This program funded rest stops along highways to provide more options for drivers to take a break. The first two rounds of the HVSPP provided $70 million in the period 2008-09 to 2011-12. In the 2012 and 2013 budgets, Labor provided a further $250 million to extend the program. This additional funding in 2013-14 brought total spending on the program to $320 million and added a further 58 projects to the 236 projects already delivered, including over 140 new or upgraded rest areas and 46 new or upgraded parking and decoupling bays.

Round 3 projects included funding the states and territories in six categories: rest area projects which improve the provision of heavy vehicle rest areas on key interstate routes; parking and decoupling bay projects which provide heavy vehicle parking and decoupling areas and facilities in outer urban and regional areas; technology trial projects which include trial technologies to improve heavy vehicle safety and/or productivity; road enhancement projects which enhance the capacity and/or safety of roads, including bridges, to allow access by high productivity vehicles to more of the road network; demonstration projects which facilitate innovation to improve heavy vehicle safety and productivity projects; and livestock transport industry projects which improve heavy vehicle safety and productivity for specific livestock transport operations. I urge those opposite and the crossbench members to pass these amendments to make roads safer for truck drivers and for the general public.

While I am summing up my contribution to this debate, I would like to say that one of the pettiest aspects of this bill is that it renames the Nation Building Program (National Land Transport) Act to remove the words 'Nation Building'. Those opposite are so concerned about the positive legacy of the Labor government in infrastructure that they want to rename the act to wipe away Labor's connection with it. How petty can they be? The shadow minister, Mr Albanese, has sought assurances in writing from the new minister that there will be no additional cost to taxpayers because of this change of name and the minister has given that assurance. It will be interesting to see how they deal with changing all the letterheads, all the signs and everything else at no extra cost. All we can hope is that they will not choose to put the signs with the new program name in Liberal-National Party colours, as they did with the AusLink program. I really hope they will not stoop to such a petty, disgusting waste of taxpayers resources—again—to try to make themselves look good.

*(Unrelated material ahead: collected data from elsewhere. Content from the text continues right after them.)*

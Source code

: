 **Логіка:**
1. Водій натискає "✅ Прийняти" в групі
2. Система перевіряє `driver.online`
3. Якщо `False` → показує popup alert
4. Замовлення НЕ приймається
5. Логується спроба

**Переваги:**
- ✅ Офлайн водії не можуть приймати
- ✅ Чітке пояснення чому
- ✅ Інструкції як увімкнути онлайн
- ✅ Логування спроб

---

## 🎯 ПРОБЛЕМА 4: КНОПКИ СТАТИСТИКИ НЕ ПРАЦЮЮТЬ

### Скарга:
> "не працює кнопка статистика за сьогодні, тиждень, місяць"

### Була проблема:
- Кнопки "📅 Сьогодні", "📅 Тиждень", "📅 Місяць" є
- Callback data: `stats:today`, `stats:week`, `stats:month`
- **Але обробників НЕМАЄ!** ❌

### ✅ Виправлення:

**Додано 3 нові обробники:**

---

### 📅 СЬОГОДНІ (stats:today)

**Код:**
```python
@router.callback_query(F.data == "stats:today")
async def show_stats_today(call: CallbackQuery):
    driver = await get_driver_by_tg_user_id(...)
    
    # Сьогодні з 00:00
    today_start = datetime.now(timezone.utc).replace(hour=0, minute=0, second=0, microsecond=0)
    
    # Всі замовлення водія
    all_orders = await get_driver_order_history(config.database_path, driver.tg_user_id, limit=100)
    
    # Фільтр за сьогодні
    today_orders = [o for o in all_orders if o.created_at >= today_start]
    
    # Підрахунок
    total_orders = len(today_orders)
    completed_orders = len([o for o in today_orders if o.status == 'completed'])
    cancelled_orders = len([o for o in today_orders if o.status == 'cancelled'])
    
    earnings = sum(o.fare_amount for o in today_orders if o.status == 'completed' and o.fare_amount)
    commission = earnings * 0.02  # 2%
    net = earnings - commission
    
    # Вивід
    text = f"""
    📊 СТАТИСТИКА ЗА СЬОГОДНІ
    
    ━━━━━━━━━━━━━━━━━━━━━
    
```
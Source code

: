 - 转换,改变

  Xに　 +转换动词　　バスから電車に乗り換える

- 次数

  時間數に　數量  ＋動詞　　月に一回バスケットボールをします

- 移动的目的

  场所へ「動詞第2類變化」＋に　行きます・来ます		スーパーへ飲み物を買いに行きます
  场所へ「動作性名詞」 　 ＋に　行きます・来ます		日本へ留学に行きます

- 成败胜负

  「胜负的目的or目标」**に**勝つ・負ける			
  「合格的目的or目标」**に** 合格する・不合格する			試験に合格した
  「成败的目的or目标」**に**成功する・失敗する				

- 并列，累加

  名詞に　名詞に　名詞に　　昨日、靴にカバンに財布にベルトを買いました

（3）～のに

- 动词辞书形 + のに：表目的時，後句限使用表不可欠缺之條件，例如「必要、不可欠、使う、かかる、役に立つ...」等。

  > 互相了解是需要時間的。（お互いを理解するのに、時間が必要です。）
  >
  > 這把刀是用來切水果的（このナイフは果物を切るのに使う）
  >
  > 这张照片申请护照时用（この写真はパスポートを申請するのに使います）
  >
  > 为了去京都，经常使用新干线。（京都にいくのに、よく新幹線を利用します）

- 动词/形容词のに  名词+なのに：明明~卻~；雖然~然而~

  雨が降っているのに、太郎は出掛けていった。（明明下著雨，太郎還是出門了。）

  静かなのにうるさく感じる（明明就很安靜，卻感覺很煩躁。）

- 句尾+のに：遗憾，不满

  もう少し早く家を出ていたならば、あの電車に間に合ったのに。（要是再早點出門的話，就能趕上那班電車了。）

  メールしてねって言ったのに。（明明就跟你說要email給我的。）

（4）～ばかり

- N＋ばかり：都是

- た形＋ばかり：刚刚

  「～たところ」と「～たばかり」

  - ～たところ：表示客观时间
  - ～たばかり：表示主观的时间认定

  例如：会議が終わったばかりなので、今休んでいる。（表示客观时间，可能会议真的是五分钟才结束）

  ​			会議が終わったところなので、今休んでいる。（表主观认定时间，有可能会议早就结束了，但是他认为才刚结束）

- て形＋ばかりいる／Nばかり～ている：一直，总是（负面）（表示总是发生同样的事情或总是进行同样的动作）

Labor has shown time and time again that we are the party of infrastructure. I have listed the various projects we undertook and funded. I urge the Senate to pass the opposition's amendments to this bill.

10:34 am

Photo of Zed SeseljaZed Seselja (ACT, Liberal Party) Share this | | Hansard source

I thank Senator Bilyk and others for their contributions. I was taken by the latter part of Senator Bilyk's contribution, when she said that we were trying to take away the 'positive legacy'—I think those were her words—of the former Labor government in infrastructure. I think we are seeing that legacy being played out in today's front-page stories about the NBN and the way Labor handled that infrastructure project. Infrastructure development under the former government was a joke. It was done on the back of a beer coaster on VIP flights, it was done without cost-benefit analysis and it cost taxpayers tens of billions of dollars extra—because this former Labor government simply did not do the work.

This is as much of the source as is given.